12th September 1869

Guernsey was struck by a hurricane

Guernsey and its neighbouring Channel Islands were struck by violent storms on 12 September 1869. They caused widespread damage and wrecked ships, causing some deaths.

The average wind speed had been 68 miles an hour for the previous 12 hours. Trees were ripped up right across Guernsey – and even those that had managed to keep themselves upright were stripped of their leaves. Several buildings lost their roofs.

Cross channel services were forced back to the mainland and the packet ship to Guernsey and Jersey was stranded. Another ship, bound for Jersey, foundered in the Channel and had to be towed back to Ramsgate Harbour.

The following day, Monday 13th, a schooner called the Countess of Leicester foundered off Beachy Head. She began to leak in the two days after the gales.

Although six of the schooner’s crew were landed at Deal by a rescue boat, one boy who had been onboard drowned when being hauled across in a life buoy.

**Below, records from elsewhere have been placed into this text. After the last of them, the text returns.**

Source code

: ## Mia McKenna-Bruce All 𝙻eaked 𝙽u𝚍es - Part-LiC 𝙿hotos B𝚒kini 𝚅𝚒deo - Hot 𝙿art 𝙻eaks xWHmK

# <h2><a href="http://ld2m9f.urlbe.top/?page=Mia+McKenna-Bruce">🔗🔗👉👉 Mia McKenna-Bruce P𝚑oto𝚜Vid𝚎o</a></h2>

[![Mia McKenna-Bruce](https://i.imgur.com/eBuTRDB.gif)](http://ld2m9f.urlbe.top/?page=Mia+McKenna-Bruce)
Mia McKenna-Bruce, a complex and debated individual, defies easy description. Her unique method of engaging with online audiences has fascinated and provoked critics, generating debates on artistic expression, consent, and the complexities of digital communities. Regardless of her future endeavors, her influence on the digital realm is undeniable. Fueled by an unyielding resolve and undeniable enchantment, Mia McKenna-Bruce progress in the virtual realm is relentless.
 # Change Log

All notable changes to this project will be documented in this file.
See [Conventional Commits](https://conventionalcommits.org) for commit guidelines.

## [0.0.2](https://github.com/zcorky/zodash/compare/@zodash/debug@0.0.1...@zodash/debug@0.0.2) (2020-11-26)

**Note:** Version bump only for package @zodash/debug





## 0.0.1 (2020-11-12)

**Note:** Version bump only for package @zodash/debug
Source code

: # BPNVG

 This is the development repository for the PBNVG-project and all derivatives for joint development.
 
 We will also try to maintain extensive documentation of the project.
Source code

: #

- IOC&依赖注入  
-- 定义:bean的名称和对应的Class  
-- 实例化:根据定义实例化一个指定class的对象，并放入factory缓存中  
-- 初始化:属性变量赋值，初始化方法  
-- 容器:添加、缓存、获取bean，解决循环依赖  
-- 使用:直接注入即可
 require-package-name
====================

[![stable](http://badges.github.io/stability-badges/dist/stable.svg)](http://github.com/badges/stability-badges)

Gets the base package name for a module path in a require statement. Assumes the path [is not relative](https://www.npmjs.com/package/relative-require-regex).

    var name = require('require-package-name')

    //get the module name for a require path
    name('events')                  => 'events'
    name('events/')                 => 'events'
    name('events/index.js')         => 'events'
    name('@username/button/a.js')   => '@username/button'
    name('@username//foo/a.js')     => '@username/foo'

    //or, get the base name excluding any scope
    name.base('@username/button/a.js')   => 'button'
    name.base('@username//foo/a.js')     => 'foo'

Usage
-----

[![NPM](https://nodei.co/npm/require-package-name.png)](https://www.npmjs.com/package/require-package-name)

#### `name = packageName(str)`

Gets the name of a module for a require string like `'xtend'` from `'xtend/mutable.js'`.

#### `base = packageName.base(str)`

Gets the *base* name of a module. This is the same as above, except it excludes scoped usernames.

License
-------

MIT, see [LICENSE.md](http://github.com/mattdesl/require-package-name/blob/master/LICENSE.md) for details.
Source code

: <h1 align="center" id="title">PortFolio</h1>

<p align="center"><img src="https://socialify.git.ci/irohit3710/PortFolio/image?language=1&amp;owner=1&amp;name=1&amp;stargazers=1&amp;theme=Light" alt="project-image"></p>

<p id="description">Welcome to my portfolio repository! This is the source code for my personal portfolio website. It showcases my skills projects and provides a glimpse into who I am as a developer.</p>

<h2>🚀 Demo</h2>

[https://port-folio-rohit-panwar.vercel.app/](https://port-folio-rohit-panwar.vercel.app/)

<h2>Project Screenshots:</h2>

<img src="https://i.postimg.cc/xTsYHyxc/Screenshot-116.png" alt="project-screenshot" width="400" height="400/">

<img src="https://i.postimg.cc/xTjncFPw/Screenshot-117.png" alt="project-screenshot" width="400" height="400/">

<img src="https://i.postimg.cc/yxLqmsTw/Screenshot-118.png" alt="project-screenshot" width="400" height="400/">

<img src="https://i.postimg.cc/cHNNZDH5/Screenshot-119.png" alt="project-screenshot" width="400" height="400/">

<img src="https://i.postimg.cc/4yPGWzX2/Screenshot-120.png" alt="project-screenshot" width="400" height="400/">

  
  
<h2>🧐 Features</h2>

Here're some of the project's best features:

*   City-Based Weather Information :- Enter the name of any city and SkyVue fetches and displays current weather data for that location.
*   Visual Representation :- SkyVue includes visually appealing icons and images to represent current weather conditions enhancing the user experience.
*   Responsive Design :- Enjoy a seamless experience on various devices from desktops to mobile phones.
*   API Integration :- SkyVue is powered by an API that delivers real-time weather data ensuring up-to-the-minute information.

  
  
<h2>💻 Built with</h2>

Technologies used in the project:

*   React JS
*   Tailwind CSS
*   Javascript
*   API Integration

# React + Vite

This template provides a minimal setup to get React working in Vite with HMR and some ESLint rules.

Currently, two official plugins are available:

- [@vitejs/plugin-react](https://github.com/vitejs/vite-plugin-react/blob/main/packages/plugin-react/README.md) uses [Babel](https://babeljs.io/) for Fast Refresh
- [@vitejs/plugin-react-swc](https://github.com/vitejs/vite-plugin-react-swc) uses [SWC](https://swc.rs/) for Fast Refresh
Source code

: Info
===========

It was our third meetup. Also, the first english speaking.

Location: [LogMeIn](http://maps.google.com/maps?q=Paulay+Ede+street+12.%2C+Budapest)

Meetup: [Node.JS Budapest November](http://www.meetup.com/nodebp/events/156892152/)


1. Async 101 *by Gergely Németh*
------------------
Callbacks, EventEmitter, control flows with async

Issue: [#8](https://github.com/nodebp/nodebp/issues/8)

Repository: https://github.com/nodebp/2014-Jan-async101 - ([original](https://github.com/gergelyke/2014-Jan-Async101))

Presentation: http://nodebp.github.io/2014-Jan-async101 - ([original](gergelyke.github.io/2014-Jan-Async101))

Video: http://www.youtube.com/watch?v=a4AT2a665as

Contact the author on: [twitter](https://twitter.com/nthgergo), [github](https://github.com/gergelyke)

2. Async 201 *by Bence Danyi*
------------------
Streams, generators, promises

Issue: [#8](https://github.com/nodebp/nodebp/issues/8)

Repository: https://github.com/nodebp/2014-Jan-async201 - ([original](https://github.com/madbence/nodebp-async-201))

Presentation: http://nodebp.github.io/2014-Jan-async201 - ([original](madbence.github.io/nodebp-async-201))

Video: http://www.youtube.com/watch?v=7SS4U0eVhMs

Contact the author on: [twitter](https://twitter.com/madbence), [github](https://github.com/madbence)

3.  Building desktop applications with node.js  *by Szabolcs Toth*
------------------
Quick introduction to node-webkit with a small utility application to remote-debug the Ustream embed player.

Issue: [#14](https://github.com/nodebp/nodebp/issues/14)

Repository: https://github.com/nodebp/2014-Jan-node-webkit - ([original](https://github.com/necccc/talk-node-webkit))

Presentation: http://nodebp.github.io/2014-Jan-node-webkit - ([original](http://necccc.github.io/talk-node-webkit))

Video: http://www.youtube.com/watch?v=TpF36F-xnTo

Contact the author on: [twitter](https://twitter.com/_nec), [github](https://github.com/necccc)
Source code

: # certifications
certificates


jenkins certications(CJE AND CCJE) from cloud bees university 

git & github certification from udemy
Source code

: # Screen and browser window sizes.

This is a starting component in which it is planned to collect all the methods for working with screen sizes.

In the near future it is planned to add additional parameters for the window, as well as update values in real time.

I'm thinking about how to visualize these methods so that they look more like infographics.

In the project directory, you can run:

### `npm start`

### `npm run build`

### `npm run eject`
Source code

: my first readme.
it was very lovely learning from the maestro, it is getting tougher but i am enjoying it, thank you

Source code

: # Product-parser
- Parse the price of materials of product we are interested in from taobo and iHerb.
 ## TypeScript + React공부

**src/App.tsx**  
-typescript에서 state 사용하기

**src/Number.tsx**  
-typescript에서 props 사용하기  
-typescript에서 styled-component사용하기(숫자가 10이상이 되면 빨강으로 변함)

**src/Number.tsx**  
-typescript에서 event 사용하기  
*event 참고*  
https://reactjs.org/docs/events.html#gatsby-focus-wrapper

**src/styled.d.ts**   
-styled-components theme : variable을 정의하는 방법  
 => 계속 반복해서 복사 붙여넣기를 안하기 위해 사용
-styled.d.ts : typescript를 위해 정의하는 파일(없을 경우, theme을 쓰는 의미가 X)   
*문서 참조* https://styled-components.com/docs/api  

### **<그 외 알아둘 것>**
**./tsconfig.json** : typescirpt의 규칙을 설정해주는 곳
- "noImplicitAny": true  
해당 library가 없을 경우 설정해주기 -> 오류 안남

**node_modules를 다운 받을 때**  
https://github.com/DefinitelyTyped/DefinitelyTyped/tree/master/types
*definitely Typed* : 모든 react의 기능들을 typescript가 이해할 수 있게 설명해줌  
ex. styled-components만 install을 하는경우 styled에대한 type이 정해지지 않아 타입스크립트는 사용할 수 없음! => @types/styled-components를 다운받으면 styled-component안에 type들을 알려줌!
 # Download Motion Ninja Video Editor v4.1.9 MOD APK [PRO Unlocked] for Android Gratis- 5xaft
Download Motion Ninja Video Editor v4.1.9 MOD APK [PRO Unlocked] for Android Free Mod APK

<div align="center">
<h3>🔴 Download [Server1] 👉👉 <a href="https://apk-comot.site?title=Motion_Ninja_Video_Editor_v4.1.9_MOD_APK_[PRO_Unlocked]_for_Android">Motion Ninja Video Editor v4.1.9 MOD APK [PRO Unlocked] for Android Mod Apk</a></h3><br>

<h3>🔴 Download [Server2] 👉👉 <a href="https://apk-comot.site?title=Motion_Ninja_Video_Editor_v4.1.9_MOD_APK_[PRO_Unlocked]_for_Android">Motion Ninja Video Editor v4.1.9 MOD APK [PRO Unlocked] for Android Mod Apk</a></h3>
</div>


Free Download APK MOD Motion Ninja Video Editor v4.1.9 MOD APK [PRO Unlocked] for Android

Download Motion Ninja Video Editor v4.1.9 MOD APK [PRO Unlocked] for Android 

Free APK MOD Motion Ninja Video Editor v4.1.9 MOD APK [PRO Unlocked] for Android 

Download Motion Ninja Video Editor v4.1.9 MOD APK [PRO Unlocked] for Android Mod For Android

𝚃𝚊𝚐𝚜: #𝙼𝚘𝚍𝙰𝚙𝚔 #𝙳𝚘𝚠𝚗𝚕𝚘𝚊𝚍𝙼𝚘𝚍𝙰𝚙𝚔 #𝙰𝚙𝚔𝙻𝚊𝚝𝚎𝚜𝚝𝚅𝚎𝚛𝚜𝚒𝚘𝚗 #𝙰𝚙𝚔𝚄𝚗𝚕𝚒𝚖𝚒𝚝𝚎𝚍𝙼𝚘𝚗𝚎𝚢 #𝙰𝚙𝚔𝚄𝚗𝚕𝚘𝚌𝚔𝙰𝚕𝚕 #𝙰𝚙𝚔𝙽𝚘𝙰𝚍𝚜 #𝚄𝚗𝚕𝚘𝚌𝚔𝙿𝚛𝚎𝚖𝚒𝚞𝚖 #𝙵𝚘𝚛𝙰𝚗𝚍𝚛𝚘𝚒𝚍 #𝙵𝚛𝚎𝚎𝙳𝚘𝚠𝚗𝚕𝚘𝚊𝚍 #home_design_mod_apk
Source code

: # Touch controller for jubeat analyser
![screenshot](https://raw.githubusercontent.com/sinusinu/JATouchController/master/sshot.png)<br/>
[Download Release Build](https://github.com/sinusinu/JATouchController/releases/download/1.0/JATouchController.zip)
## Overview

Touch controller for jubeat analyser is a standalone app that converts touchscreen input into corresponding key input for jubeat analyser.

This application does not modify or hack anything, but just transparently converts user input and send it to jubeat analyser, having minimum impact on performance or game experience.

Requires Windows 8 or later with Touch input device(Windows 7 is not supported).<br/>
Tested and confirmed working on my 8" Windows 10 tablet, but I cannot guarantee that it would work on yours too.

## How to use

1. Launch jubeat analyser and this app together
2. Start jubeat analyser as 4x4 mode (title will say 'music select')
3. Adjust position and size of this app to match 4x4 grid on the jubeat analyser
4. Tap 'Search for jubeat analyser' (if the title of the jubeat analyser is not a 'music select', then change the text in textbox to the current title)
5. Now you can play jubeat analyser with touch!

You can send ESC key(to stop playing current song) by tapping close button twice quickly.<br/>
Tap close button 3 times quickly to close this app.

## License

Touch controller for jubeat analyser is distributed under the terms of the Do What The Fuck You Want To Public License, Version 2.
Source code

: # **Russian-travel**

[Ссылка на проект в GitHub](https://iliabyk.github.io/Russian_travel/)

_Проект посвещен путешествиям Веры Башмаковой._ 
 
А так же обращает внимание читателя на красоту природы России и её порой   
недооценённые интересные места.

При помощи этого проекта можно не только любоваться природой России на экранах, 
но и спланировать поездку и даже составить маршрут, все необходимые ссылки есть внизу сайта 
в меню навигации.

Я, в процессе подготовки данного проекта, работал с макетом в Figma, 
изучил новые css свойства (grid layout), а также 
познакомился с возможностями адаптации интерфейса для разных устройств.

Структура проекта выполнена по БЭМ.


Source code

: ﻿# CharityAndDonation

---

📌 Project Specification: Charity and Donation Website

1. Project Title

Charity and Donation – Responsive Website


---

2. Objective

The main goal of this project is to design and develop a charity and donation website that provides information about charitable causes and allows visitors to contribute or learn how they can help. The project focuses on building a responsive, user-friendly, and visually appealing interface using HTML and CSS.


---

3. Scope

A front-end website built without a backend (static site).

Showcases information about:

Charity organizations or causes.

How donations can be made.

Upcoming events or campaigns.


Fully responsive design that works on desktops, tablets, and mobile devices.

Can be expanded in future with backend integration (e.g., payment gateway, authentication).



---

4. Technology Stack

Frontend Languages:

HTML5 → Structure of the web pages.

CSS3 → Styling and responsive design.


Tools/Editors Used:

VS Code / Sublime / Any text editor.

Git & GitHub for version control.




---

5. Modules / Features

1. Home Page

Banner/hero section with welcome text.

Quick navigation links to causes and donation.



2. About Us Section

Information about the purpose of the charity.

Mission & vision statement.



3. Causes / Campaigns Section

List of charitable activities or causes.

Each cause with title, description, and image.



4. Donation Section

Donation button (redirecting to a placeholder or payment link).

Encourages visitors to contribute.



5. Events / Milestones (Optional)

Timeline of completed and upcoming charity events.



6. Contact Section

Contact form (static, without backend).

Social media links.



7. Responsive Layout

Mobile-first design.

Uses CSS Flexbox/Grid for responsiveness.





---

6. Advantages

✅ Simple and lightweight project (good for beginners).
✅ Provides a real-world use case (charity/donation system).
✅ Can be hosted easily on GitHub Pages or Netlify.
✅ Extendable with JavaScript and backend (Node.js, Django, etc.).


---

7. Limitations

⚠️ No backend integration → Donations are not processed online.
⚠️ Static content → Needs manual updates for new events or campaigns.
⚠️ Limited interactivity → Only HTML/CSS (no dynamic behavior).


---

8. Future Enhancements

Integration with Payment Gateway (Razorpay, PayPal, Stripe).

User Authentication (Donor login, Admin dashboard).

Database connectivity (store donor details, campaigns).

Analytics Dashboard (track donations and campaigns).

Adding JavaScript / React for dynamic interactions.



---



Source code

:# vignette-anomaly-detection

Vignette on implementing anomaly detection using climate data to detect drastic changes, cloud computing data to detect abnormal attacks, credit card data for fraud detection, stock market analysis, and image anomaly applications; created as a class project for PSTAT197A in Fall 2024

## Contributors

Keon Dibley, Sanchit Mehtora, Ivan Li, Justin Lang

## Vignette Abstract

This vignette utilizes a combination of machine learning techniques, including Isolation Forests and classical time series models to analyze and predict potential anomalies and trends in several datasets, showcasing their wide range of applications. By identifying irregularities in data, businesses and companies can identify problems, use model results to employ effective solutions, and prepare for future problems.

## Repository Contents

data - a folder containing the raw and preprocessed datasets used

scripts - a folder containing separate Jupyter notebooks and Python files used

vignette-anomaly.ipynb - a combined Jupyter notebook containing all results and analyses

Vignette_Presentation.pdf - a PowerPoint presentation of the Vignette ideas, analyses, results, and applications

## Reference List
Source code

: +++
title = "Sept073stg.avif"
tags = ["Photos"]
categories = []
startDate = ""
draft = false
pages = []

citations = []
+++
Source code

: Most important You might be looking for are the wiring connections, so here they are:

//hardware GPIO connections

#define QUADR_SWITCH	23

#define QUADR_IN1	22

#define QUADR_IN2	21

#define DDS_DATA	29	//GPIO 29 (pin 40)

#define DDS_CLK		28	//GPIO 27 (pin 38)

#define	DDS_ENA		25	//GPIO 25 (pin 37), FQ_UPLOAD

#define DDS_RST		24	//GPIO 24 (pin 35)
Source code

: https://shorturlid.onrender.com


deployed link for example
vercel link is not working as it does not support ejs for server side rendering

His body was brought back to shore with the rest of the crew.

The broader picture

It wasn’t only the Channel Islands that felt the force of the wind. According to a story in the Guardian on 16 September, “reports from all parts of the country concur in stating that the recent gales were the severest which have been experienced for a long time, and the damage done has been very extensive”.

In the words of The Times, “the wind frequently blew with the force of a hurricane, causing great loss to shipping at sea and damage to property on land”.

Even in central London, ships that had taken refuge on the Thames were thrown against each other. Boats were wrecked right across the south of England, with a list of 72 damaged and destroyed vessels compiled by Lloyds over the first two days of inclement weather.

On dry land, buildings lost tiles and chimneys, and trees were uprooted. As The Times reported, “large branches of the fine old elms, particularly in the Long Walk and Queen Anne’s Ride, which have weathered the storms for nearly two centuries, have been torn away by the violence of the winds, and are strewed over the avenues and drives from one end to the other”.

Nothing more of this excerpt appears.